• **Problem description**
Taking the records below, count the lines in which "Primer" appears and supply only the count.

• **Input records**

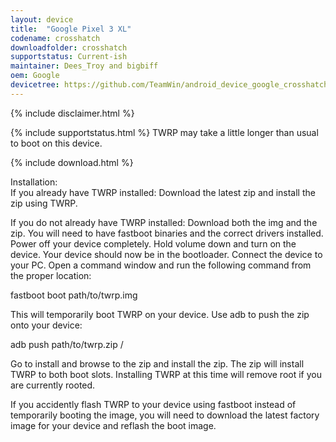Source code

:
 ```yaml
---
layout: device
title:  "Google Pixel 3 XL"
codename: crosshatch
downloadfolder: crosshatch
supportstatus: Current-ish
maintainer: Dees_Troy and bigbiff
oem: Google
devicetree: https://github.com/TeamWin/android_device_google_crosshatch
---
```


{% include disclaimer.html %}

{% include supportstatus.html %}
TWRP may take a little longer than usual to boot on this device.

{% include download.html %}

<div class='page-heading'>Installation:</div>
If you already have TWRP installed:
Download the latest zip and install the zip using TWRP.

If you do not already have TWRP installed:
Download both the img and the zip. You will need to have fastboot binaries and the correct drivers installed. Power off your device completely. Hold volume down and turn on the device. Your device should now be in the bootloader. Connect the device to your PC. Open a command window and run the following command from the proper location:

fastboot boot path/to/twrp.img

This will temporarily boot TWRP on your device. Use adb to push the zip onto your device:

adb push path/to/twrp.zip /

Go to install and browse to the zip and install the zip. The zip will install TWRP to both boot slots. Installing TWRP at this time will remove root if you are currently rooted.

If you accidently flash TWRP to your device using fastboot instead of temporarily booting the image, you will need to download the latest factory image for your device and reflash the boot image.
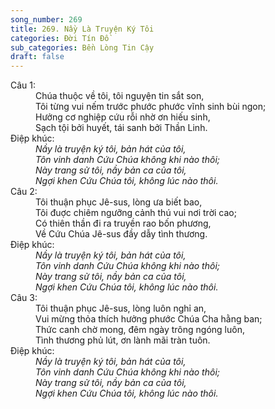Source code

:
 ```yaml
---
song_number: 269
title: 269. Nầy Là Truyện Ký Tôi
categories: Đời Tín Đồ
sub_categories: Bền Lòng Tin Cậy
draft: false
---
```

<dl><dt>Câu 1:</dt><dd data-verse="1">Chúa thuộc về tôi, tôi nguyện tin sắt son, <br/>Tôi từng vui nếm trước phước phước vĩnh sinh bùi ngon; <br/>Hưởng cơ nghiệp cứu rỗi nhờ ơn hiếu sinh, <br/>Sạch tội bởi huyết, tái sanh bởi Thần Linh. </dd><dt>Điệp khúc:</dt><dd data-chorus="1"><em>Nầy là truyện ký tôi, bản hát của tôi, <br/>Tôn vinh danh Cứu Chúa không khi nào thôi; <br/>Này trang sử tôi, nầy bản ca của tôi, <br/>Ngợi khen Cứu Chúa tôi, không lúc nào thôi. </em></dd><dt>Câu 2:</dt><dd data-verse="2">Tôi thuận phục Jê-sus, lòng ưa biết bao, <br/>Tôi đuợc chiêm ngưỡng cảnh thú vui nơi trời cao; <br/>Có thiên thần đi ra truyền rao bốn phương, <br/>Về Cứu Chúa Jê-sus đầy dẫy tình thương. </dd><dt>Điệp khúc:</dt><dd data-chorus="1"><em>Nầy là truyện ký tôi, bản hát của tôi, <br/>Tôn vinh danh Cứu Chúa không khi nào thôi; <br/>Này trang sử tôi, nầy bản ca của tôi, <br/>Ngợi khen Cứu Chúa tôi, không lúc nào thôi. </em></dd><dt>Câu 3:</dt><dd data-verse="3">Tôi thuận phục Jê-sus, lòng luôn nghỉ an, <br/>Vui mừng thỏa thích hưởng phước Chúa Cha hằng ban; <br/>Thức canh chờ mong, đêm ngày trông ngóng luôn, <br/>Tình thương phủ lút, ơn lành mãi tràn tuôn. </dd><dt>Điệp khúc:</dt><dd data-chorus="1"><em>Nầy là truyện ký tôi, bản hát của tôi, <br/>Tôn vinh danh Cứu Chúa không khi nào thôi; <br/>Này trang sử tôi, nầy bản ca của tôi, <br/>Ngợi khen Cứu Chúa tôi, không lúc nào thôi. </em></dd></dl>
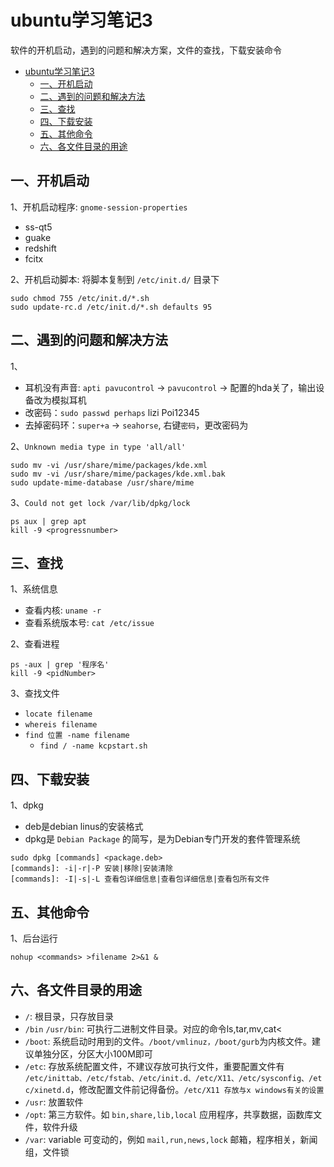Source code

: <!-- 2017/12/28 -->

# ubuntu学习笔记3

软件的开机启动，遇到的问题和解决方案，文件的查找，下载安装命令
<!--more-->

- [ubuntu学习笔记3](#ubuntu%E5%AD%A6%E4%B9%A0%E7%AC%94%E8%AE%B03)
  - [一、开机启动](#%E4%B8%80%E3%80%81%E5%BC%80%E6%9C%BA%E5%90%AF%E5%8A%A8)
  - [二、遇到的问题和解决方法](#%E4%BA%8C%E3%80%81%E9%81%87%E5%88%B0%E7%9A%84%E9%97%AE%E9%A2%98%E5%92%8C%E8%A7%A3%E5%86%B3%E6%96%B9%E6%B3%95)
  - [三、查找](#%E4%B8%89%E3%80%81%E6%9F%A5%E6%89%BE)
  - [四、下载安装](#%E5%9B%9B%E3%80%81%E4%B8%8B%E8%BD%BD%E5%AE%89%E8%A3%85)
  - [五、其他命令](#%E4%BA%94%E3%80%81%E5%85%B6%E4%BB%96%E5%91%BD%E4%BB%A4)
  - [六、各文件目录的用途](#%E5%85%AD%E3%80%81%E5%90%84%E6%96%87%E4%BB%B6%E7%9B%AE%E5%BD%95%E7%9A%84%E7%94%A8%E9%80%94)

## 一、开机启动

1、开机启动程序: `gnome-session-properties`

- ss-qt5
- guake
- redshift
- fcitx

2、开机启动脚本: 将脚本复制到 `/etc/init.d/` 目录下

```shell
sudo chmod 755 /etc/init.d/*.sh
sudo update-rc.d /etc/init.d/*.sh defaults 95
```

## 二、遇到的问题和解决方法

1、

- 耳机没有声音: `apti pavucontrol` -> `pavucontrol` -> 配置的hda关了，输出设备改为模拟耳机
- 改密码：`sudo passwd perhaps` lizi Poi12345
- 去掉密码环：`super+a` -> `seahorse`, 右键`密码`，更改密码为

2、`Unknown media type in type 'all/all'`

```shell
sudo mv -vi /usr/share/mime/packages/kde.xml
sudo mv -vi /usr/share/mime/packages/kde.xml.bak
sudo update-mime-database /usr/share/mime
```

3、`Could not get lock /var/lib/dpkg/lock`

```shell
ps aux | grep apt
kill -9 <progressnumber>
```

## 三、查找

1、系统信息

- 查看内核: `uname -r`
- 查看系统版本号: `cat /etc/issue`

2、查看进程

```shell
ps -aux | grep '程序名'
kill -9 <pidNumber>
```

3、查找文件

- `locate filename`
- `whereis filename`
- `find 位置 -name filename`
  - `find / -name kcpstart.sh`

## 四、下载安装

1、dpkg

- deb是debian linus的安装格式
- dpkg是 `Debian Package` 的简写，是为Debian专门开发的套件管理系统

```shell
sudo dpkg [commands] <package.deb>
[commands]: -i|-r|-P 安装|移除|安装清除
[commands]: -I|-s|-L 查看包详细信息|查看包详细信息|查看包所有文件
```

## 五、其他命令

1、后台运行

`nohup <commands> >filename 2>&1 &`

## 六、各文件目录的用途

- `/`: 根目录，只存放目录
- `/bin` `/usr/bin`: 可执行二进制文件目录。对应的命令ls,tar,mv,cat<
- `/boot`: 系统启动时用到的文件。`/boot/vmlinuz，/boot/gurb`为内核文件。建议单独分区，分区大小100M即可
- `/etc`: 存放系统配置文件，不建议存放可执行文件，重要配置文件有 `/etc/inittab、/etc/fstab、/etc/init.d、/etc/X11、/etc/sysconfig、/etc/xinetd.d`，修改配置文件前记得备份。`/etc/X11 存放与x windows有关的设置`
- `/usr`: 放置软件
- `/opt`: 第三方软件。如 `bin,share,lib,local` 应用程序，共享数据，函数库文件，软件升级
- `/var`: variable 可变动的，例如 `mail,run,news,lock` 邮箱，程序相关，新闻组，文件锁

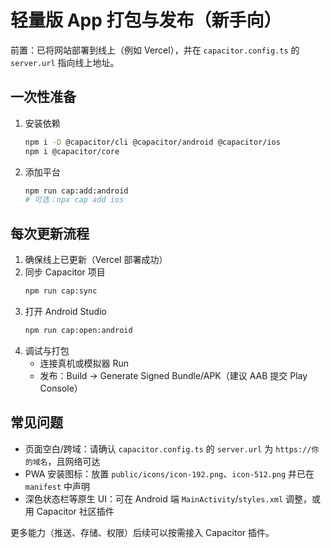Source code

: # 轻量版 App 打包与发布（新手向）

前置：已将网站部署到线上（例如 Vercel），并在 `capacitor.config.ts` 的 `server.url` 指向线上地址。

## 一次性准备
1. 安装依赖
   ```bash
   npm i -D @capacitor/cli @capacitor/android @capacitor/ios
   npm i @capacitor/core
   ```
2. 添加平台
   ```bash
   npm run cap:add:android
   # 可选：npx cap add ios
   ```

## 每次更新流程
1. 确保线上已更新（Vercel 部署成功）
2. 同步 Capacitor 项目
   ```bash
   npm run cap:sync
   ```
3. 打开 Android Studio
   ```bash
   npm run cap:open:android
   ```
4. 调试与打包
   - 连接真机或模拟器 Run
   - 发布：Build → Generate Signed Bundle/APK（建议 AAB 提交 Play Console）

## 常见问题
- 页面空白/跨域：请确认 `capacitor.config.ts` 的 `server.url` 为 `https://你的域名`，且网络可达
- PWA 安装图标：放置 `public/icons/icon-192.png`、`icon-512.png` 并已在 `manifest` 中声明
- 深色状态栏等原生 UI：可在 Android 端 `MainActivity`/`styles.xml` 调整，或用 Capacitor 社区插件

更多能力（推送、存储、权限）后续可以按需接入 Capacitor 插件。
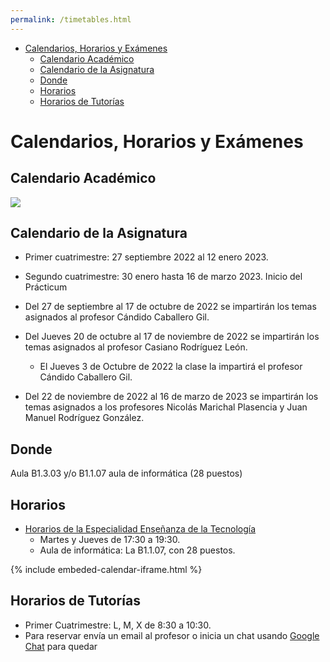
 ```yaml
---
permalink: /timetables.html
---
```


- [Calendarios, Horarios y Exámenes](#calendarios-horarios-y-exámenes)
  - [Calendario Académico](#calendario-académico)
  - [Calendario de la Asignatura](#calendario-de-la-asignatura)
  - [Donde](#donde)
  - [Horarios](#horarios)
  - [Horarios de Tutorías](#horarios-de-tutorías)


# Calendarios, Horarios y Exámenes

## Calendario Académico

<a href="{{site.calendario_academico}}" target="_blank"><img src="{{site.baseurl}}/assets/images/calendario-academico-2122.png" /></a>


## Calendario de la Asignatura 

* Primer cuatrimestre: 27 septiembre 2022 al 12 enero 2023.
* Segundo cuatrimestre: 30 enero hasta 16 de marzo 2023. Inicio del Prácticum

* Del 27 de septiembre al 17 de octubre de 2022 se impartirán los temas asignados al profesor Cándido Caballero Gil.

* Del Jueves 20 de octubre al 17 de noviembre de 2022 se impartirán los temas asignados al profesor Casiano Rodríguez León. 
  * El Jueves 3 de Octubre de 2022 la clase la impartirá el profesor Cándido Caballero Gil.

* Del 22 de noviembre de 2022 al 16 de marzo de 2023 se impartirán los temas asignados a los profesores Nicolás Marichal Plasencia y Juan Manuel Rodríguez González.
 
## Donde

Aula B1.3.03 y/o B1.1.07 aula de informática (28 puestos)
 
## Horarios

* <a  href="https://drive.google.com/file/d/15eABsmmoDK4SjjNzsUp0Wr7b6qLYEqdv/view" target="_blank">Horarios de la Especialidad Enseñanza de la Tecnología</a>
  - Martes y Jueves de 17:30 a 19:30. 
  - Aula de informática: La B1.1.07, con 28 puestos.

{% include embeded-calendar-iframe.html %}


## Horarios de Tutorías

* Primer Cuatrimestre: L, M, X de 8:30 a 10:30. 
* Para reservar envía un email al profesor o inicia un chat usando <a href="https://chat.google.com" target="_blank">Google Chat</a> para quedar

• **Expected output**
2